Some significant bits of information emerged from the University of Florida’s star-studded Pro Day:
Tight end Kyle Pitts is built like a pass rusher, runs like an X receiver and has arms like Inspector Gadget.
And if he slips to the Miami Dolphins at No. 6 — which is far from certain — general manager Chris Grier and coach Brian Flores would have serious interest in taking him.
Flores made the four-hour trip to Gainesville to get a close look at Pitts, the 6-5, 245-pound tight end who clocked a 4.44-second 40-yard dash Wednesday.
And before Pitts slipped inside after a great day of work, Flores sought him out.
“Me and him did talk,” Pitts told reporters on a Zoom call. “We talked for a little bit. He said we’ll get back on the phone this week. I feel like I did pretty well performing. He said I was doing pretty well. I PR’d [set a personal record] in everything I was training for. I guess the next step is the draft. Putting my head down, being back in football shape. I was in Combine shape. Now it’s getting ready for the next level.”
That next step will almost certainly include a home address in either South Florida, Atlanta or Cincinnati.
NFL Network’s Daniel Jeremiah ranks Pitts — who averaged 17.9 yards per reception and caught 12 touchdown passes in 2020 — as the draft’s second-best player, regardless of position.
Mel Kiper Jr. of ESPN tweeted Wednesday that “Kyle Pitts is my highest-graded tight end EVER.”
But Florida coach Dan Mullen had the best description Wednesday.
“He’s kind of like a unicorn,” Mullen said. “The only way you can defend a unicorn is with another unicorn.
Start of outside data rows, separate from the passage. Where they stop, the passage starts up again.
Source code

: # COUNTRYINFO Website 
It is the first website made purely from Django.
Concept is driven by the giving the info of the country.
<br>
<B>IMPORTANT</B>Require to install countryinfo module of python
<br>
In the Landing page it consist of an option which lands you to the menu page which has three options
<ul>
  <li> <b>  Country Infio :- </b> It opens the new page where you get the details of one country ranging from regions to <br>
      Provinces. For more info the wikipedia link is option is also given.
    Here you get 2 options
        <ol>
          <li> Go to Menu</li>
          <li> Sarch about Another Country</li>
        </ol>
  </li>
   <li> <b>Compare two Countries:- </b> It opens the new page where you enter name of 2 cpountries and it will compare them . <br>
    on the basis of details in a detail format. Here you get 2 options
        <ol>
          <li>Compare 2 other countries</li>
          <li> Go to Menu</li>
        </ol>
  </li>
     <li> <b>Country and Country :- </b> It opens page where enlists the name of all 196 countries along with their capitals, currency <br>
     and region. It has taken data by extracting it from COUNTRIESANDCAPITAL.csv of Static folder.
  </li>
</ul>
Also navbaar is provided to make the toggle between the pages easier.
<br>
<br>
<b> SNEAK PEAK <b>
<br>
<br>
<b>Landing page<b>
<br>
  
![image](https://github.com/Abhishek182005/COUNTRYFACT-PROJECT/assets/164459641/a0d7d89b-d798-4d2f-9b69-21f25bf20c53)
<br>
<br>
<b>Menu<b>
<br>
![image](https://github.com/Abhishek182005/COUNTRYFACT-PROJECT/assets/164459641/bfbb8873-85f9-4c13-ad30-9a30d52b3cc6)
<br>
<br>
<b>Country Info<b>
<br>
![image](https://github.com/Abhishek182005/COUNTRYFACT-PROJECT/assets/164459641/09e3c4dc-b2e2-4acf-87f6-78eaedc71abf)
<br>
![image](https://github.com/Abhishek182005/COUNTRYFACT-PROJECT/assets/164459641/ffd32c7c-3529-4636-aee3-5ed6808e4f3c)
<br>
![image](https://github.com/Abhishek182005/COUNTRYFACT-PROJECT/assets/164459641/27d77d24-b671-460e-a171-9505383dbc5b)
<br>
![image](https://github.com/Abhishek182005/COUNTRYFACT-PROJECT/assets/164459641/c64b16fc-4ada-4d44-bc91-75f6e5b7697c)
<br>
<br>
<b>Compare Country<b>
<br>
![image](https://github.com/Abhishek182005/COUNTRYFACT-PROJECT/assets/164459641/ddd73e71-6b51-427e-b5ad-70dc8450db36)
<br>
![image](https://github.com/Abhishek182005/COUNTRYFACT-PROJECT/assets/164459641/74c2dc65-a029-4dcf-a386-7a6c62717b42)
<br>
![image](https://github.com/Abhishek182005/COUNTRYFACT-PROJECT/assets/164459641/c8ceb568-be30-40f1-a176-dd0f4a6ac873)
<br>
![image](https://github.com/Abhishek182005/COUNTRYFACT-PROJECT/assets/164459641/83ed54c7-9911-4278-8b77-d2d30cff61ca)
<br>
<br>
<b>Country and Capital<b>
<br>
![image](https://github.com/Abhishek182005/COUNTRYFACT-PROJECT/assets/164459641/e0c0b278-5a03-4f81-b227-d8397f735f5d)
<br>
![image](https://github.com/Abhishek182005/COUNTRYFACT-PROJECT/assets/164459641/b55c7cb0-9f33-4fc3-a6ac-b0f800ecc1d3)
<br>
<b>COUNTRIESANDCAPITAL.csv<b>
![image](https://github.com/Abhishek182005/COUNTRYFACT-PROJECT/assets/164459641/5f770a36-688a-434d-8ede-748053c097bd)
So if you don’t have one on defense, you have a problem.”
It’s hard to find a comp for Pitts because he’s so unique. His wingspan is 83 3/8 inches (yes, that’s almost 7 feet), which is the largest of any tight end in two decades. He played inline tight end, in the slot and split out wide at UF.
Imagine if Calvin Johnson could play with his hand in the dirt. That’s the closest comparison we have — and the reason Pitts has a great chance of being the first nonquarterback to come off board.
The Dolphins could have guaranteed landing Pitts, but passed up that opportunity when they moved from third to sixth. Now, they are the mercy of the Falcons (who could take a quarterback at four) and Bengals (who need major help on the offensive line).
Pitts’ performance Wednesday might have been enough to convince the Falcons to roll with Matt Ryan and take the unanimous All-American tight end.
“They’re saying they have interest in me,” Pitts said of Atlanta’s front office. “After today, we’ll get back on a Zoom and they’ll try to learn more about me. I feel like they’re pretty interested. It would be a dream come true to be a top five or even the first nonquarterback to come off the board. That’s something I look forward to in the draft.”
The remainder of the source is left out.